Fifteen years is a harsh (insane) sentence, and harsher than other such sentences handed down for the same “crime,” as Michael’s father Scott Behenna explained to a Clemency Review Board on December 2. At todays appeal, civilian defense attorney Jack Zimmerman of Houston argued, quite convincingly I thought, two main points: 1) that key forensic evidence from a government witness in support of Lt. Behenna’s claim of self-defense was not heard during the trial; and 2) that, on a more arcane legal point (as I understood it), crucial instructions to the jury were unclear.
By now, Michael’s nightmare is a familiar tale of the Iraq war: Sunni/Al Qaeda attacks. IEDs. Casualties. “Catch-and-release,” with Lt. Behenna ordered personally to release Mansur — actually, to drive him right to his home. One more unauthorized try at interrogation. Mansur attacks Behenna. (US Government says Mansur didn’t attack, was seated on a rock the whole time; unheard forensic evidence mentioned above supports Michael’s story.) Two shots. Self-defense or murder?

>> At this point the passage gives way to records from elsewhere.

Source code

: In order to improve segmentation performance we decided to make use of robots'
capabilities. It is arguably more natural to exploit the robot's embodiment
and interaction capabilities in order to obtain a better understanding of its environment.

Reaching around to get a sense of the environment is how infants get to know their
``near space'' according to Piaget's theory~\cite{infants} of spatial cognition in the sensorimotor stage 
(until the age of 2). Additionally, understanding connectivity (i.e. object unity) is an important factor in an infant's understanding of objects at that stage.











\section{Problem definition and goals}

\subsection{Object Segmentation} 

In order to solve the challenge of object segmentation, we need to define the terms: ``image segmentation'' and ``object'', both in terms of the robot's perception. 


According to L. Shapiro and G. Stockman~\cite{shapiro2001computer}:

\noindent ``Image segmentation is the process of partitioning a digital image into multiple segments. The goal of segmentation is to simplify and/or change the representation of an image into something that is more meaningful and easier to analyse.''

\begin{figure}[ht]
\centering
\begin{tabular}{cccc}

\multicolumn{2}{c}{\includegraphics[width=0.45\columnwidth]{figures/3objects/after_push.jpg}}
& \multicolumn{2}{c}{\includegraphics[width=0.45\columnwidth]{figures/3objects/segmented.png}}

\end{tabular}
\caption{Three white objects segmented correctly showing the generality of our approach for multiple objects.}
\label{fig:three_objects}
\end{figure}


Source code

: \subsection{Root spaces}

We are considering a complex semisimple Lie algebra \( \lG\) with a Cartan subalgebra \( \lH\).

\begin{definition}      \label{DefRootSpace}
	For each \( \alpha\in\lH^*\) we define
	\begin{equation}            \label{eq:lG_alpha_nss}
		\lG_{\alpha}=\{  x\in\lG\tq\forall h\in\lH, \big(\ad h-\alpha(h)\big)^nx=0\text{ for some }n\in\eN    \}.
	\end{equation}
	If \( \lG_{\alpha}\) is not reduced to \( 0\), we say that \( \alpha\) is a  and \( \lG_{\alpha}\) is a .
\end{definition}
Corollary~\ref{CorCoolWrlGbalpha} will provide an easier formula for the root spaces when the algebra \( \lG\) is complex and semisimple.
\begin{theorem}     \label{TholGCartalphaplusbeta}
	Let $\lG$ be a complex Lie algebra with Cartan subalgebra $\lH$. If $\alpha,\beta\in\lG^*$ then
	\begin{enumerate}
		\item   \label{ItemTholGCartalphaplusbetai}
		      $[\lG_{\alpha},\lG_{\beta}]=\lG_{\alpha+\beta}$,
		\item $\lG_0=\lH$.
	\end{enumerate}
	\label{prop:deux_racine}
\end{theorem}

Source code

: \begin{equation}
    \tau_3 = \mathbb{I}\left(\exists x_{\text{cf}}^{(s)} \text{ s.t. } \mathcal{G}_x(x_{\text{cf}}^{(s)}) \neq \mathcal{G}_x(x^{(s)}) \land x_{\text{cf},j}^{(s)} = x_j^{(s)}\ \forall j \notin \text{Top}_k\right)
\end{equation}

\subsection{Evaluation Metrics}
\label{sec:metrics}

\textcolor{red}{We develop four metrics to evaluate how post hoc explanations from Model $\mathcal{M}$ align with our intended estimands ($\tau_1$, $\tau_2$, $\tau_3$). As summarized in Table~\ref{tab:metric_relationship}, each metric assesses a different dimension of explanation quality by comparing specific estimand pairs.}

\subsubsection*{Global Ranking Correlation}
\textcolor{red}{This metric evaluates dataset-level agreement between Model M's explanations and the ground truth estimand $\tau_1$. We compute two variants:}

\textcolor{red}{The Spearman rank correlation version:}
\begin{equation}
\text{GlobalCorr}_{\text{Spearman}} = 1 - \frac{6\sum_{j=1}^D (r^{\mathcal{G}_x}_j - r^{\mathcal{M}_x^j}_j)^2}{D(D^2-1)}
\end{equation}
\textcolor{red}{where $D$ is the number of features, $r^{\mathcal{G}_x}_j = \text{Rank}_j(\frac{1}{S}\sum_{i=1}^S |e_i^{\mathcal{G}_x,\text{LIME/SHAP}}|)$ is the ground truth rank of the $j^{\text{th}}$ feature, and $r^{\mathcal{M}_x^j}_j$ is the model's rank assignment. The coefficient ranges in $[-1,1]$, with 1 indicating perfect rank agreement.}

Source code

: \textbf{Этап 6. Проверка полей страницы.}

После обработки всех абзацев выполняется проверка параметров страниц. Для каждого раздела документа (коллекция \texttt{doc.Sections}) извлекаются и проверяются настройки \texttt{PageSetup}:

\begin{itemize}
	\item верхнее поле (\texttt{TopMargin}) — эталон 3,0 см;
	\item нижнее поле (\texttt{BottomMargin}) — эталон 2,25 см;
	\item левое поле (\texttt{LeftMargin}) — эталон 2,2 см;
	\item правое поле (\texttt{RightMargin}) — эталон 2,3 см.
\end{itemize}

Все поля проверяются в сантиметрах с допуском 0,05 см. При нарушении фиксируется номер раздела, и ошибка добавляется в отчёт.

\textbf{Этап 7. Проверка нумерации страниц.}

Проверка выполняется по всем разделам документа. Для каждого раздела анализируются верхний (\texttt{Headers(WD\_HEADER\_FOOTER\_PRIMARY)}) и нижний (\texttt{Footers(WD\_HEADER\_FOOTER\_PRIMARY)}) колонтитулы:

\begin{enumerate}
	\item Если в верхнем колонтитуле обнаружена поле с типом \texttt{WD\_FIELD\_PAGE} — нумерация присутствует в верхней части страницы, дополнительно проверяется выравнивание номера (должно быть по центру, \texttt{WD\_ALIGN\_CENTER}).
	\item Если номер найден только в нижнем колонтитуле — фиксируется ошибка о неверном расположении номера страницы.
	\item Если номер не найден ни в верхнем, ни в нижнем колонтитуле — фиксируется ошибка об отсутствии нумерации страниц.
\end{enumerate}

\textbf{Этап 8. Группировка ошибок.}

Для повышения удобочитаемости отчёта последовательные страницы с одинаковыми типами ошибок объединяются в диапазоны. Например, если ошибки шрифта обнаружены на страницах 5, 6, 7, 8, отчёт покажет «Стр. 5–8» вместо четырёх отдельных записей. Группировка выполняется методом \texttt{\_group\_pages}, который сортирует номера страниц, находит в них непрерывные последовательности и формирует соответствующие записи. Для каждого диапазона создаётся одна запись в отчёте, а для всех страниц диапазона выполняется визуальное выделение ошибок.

I still find myself balking at the whole “murder” charge thing just as though this had been a barroom brawl. Indeed, there was a side discussion between one of the three judges and the defense attorney about a hypothetical example of murder involving two soldiers that seemed to take us to an alternate universe, albeit briefly. Strange, too, was the prosecutor’s discussion assigning “provocation” to Lt. Behenna — namely, that Behenna, a soldier in a war zone with the untenable mission of driving home a man Army Intelligence believed was responsible for recent attacks on his platoon that had killed two soldiers, had provoked Ali Mansur to throw a chunk of concrete at him and then lunge for his gun so Behenna therefore couldn’t claim self-defense. Sometimes the law is beyond baffling.
The hearing room was full — not full of reporters, alas, although I understand an Oklahoma media outlet was there. The Behennas are quite illustrious Oklahomans, with mother Vicki Behenna an Assistant United States Attorney who helped prosecute Oklahoma City Bomber Timothy McVeigh, and father Scott Behenna a former investigator with the Oklahoma Bureau of Investigation and current intelligence analyst with the FBI.
The judges promised a verdict “in due course.”